Kendal railway station is a railway station serving the market town of Kendal in Cumbria, England. The station is owned by Network Rail and is operated by Northern Trains who provide all passenger train services.

History

The station opened on 28 September 1846 as the temporary terminus of the Lancaster and Carlisle Railway. Through trains operated from 20 April 1847 when the Kendal and Windermere Railway opened its line to Windermere.

The second platform at the station was taken out of use when the line was singled in May 1973. A car park now occupies the site of the demolished Oxenholme-bound platform, signal box and goods depot.

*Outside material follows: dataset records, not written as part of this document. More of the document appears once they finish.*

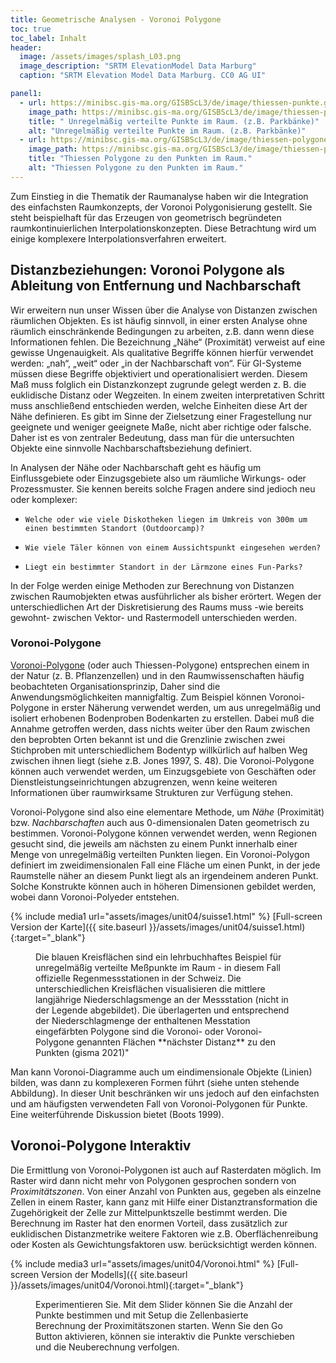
 ```yaml
---
title: Geometrische Analysen - Voronoi Polygone
toc: true
toc_label: Inhalt
header:
  image: /assets/images/splash_L03.png
  image_description: "SRTM ElevationModel Data Marburg"
  caption: "SRTM Elevation Model Data Marburg. CC0 AG UI"

panel1:  
  - url: https://minibsc.gis-ma.org/GISBScL3/de/image/thiessen-punkte.gif
    image_path: https://minibsc.gis-ma.org/GISBScL3/de/image/thiessen-punkte.gif
    title: " Unregelmäßig verteilte Punkte im Raum. (z.B. Parkbänke)"
    alt: "Unregelmäßig verteilte Punkte im Raum. (z.B. Parkbänke)"
  - url: https://minibsc.gis-ma.org/GISBScL3/de/image/thiessen-polygone2.gif
    image_path: https://minibsc.gis-ma.org/GISBScL3/de/image/thiessen-polygone2.gif
    title: "Thiessen Polygone zu den Punkten im Raum."
    alt: "Thiessen Polygone zu den Punkten im Raum."    
---
```



Zum Einstieg in die Thematik der Raumanalyse haben wir die Integration des einfachsten Raumkonzepts, der Voronoi Polygonisierung gestellt. Sie steht beispielhaft für das Erzeugen von geometrisch begründeten raumkontinuierlichen Interpolationskonzepten. Diese Betrachtung wird um einige komplexere Interpolationsverfahren erweitert.


## Distanzbeziehungen: Voronoi Polygone als Ableitung von Entfernung und Nachbarschaft	

Wir erweitern nun unser Wissen über die Analyse von Distanzen zwischen räumlichen Objekten. Es ist häufig sinnvoll, in einer ersten Analyse ohne räumlich einschränkende Bedingungen zu arbeiten, z.B. dann wenn diese Informationen fehlen. Die Bezeichnung „Nähe“ (Proximität) verweist auf eine gewisse Ungenauigkeit. Als qualitative Begriffe können hierfür verwendet werden: „nah“, „weit“ oder „in der Nachbarschaft von“. Für GI-Systeme müssen diese Begriffe objektiviert und operationalisiert werden. Diesem Maß muss folglich ein Distanzkonzept zugrunde gelegt werden z. B. die euklidische Distanz oder Wegzeiten. In einem zweiten interpretativen Schritt muss anschließend entschieden werden, welche Einheiten diese Art der Nähe definieren. Es gibt im Sinne der Zielsetzung einer Fragestellung nur geeignete und weniger geeignete Maße, nicht aber richtige oder falsche. Daher ist es von zentraler Bedeutung, dass man für die untersuchten Objekte eine sinnvolle Nachbarschaftsbeziehung definiert.

In Analysen der Nähe oder Nachbarschaft geht es häufig um Einflussgebiete oder Einzugsgebiete also um räumliche Wirkungs- oder Prozessmuster. Sie kennen bereits solche Fragen andere sind jedioch neu oder komplexer:

  *     Welche oder wie viele Diskotheken liegen im Umkreis von 300m um einen bestimmten Standort (Outdoorcamp)?
  *     Wie viele Täler können von einem Aussichtspunkt eingesehen werden?
  *     Liegt ein bestimmter Standort in der Lärmzone eines Fun-Parks?

In der Folge werden einige Methoden zur Berechnung von Distanzen zwischen Raumobjekten etwas ausführlicher als bisher erörtert. Wegen der unterschiedlichen Art der Diskretisierung des Raums muss -wie bereits gewohnt- zwischen Vektor- und Rastermodell unterschieden werden.

### Voronoi-Polygone 

[Voronoi-Polygone](https://de.wikipedia.org/wiki/Voronoi-Diagramm) (oder auch Thiessen-Polygone) entsprechen einem in der Natur (z. B. Pflanzenzellen) und in den Raumwissenschaften häufig beobachteten Organisationsprinzip, Daher sind die Anwendungsmöglichkeiten mannigfaltig. Zum Beispiel können Voronoi-Polygone in erster Näherung verwendet werden, um aus unregelmäßig und isoliert erhobenen Bodenproben Bodenkarten zu erstellen. Dabei muß die Annahme getroffen werden, dass nichts weiter über den Raum zwischen den beprobten Orten bekannt ist und die Grenzlinie zwischen zwei Stichproben mit unterschiedlichem Bodentyp willkürlich auf halben Weg zwischen ihnen liegt (siehe z.B. Jones 1997, S. 48). Die Voronoi-Polygone können auch verwendet werden, um Einzugsgebiete von Geschäften oder Dienstleistungseinrichtungen abzugrenzen, wenn keine weiteren Informationen über raumwirksame Strukturen zur Verfügung stehen.

Voronoi-Polygone sind also eine elementare Methode, um *Nähe* (Proximität) bzw. *Nachbarschaften* auch aus 0-dimensionalen Daten geometrisch zu bestimmen. Voronoi-Polygone können verwendet werden, wenn Regionen gesucht sind, die jeweils am nächsten zu einem Punkt innerhalb einer Menge von unregelmäßig verteilten Punkten liegen. Ein Voronoi-Polygon definiert im zweidimensionalen Fall eine Fläche um einen Punkt, in der jede Raumstelle näher an diesem Punkt liegt als an irgendeinem anderen Punkt. Solche Konstrukte können auch in höheren Dimensionen gebildet werden, wobei dann Voronoi-Polyeder entstehen.

{% include media1 url="assets/images/unit04/suisse1.html" %}
[Full-screen Version der Karte]({{ site.baseurl }}/assets/images/unit04/suisse1.html){:target="_blank"} 
<figure>
  <figcaption>Die blauen Kreisflächen sind ein lehrbuchhaftes Beispiel für unregelmäßig verteilte Meßpunkte im Raum - in diesem Fall offizielle Regenmessstationen in der Schweiz. Die unterschiedlichen Kreisflächen visualisieren die mittlere langjährige Niederschlagsmenge an der Messstation (nicht in der Legende abgebildet). Die überlagerten und entsprechend der Niederschlagmenge der enthaltenen Messtation eingefärbten Polygone sind die Voronoi- oder Voronoi-Polygone genannten Flächen **nächster Distanz** zu den Punkten (gisma 2021)" </figcaption>
</figure>

Man kann Voronoi-Diagramme auch um eindimensionale Objekte (Linien) bilden, was dann zu komplexeren Formen führt (siehe unten stehende Abbildung). In dieser Unit beschränken wir uns jedoch auf den einfachsten und am häufigsten verwendeten Fall von Voronoi-Polygonen für Punkte. Eine weiterführende Diskussion bietet (Boots 1999).


## Voronoi-Polygone Interaktiv

Die Ermittlung von Voronoi-Polygonen ist auch auf Rasterdaten möglich. Im Raster wird dann nicht mehr von Polygonen gesprochen sondern von *Proximitätszonen*. Von einer Anzahl von Punkten aus, gegeben als einzelne Zellen in einem Raster, kann ganz mit Hilfe einer Distanztransformation die Zugehörigkeit der Zelle zur Mittelpunktszelle bestimmt werden. Die Berechnung im Raster hat den enormen Vorteil, dass zusätzlich zur  euklidischen Distanzmetrike weitere Faktoren wie z.B. Oberflächenreibung oder Kosten als Gewichtungsfaktoren usw. berücksichtigt werden können.

{% include media3 url="assets/images/unit04/Voronoi.html" %}
[Full-screen Version der Modells]({{ site.baseurl }}/assets/images/unit04/Voronoi.html){:target="_blank"} 
<figure>
  <figcaption>Experimentieren Sie. Mit dem Slider können Sie die Anzahl der Punkte bestimmen und mit Setup die Zellenbasierte Berechnung der Proximitätszonen starten. Wenn Sie den Go Button aktivieren, können sie interaktiv die Punkte verschieben und die Neuberechnung verfolgen.</figcaption>
</figure>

The signal box was dismantled after closure and rebuilt at  on the Settle-Carlisle Line. The former station building survives but no longer forms part of the station itself (now in private commercial use).

Description

It is on the Windermere Branch Line from Oxenholme to Windermere. It is operated by Northern. It only has one platform, which has a stone-built shelter.  The station is unstaffed: passengers must buy tickets in advance or from the conductor on board the train.  Train running information is provided via digital CIS displays, a customer help point and timetable posters.  Step-free access is available from the car park and main entrance to the platform.

The station is served by one train per hour in each direction between Windermere and Oxenholme, with some services running direct to . Passengers for most other destinations must change at Oxenholme.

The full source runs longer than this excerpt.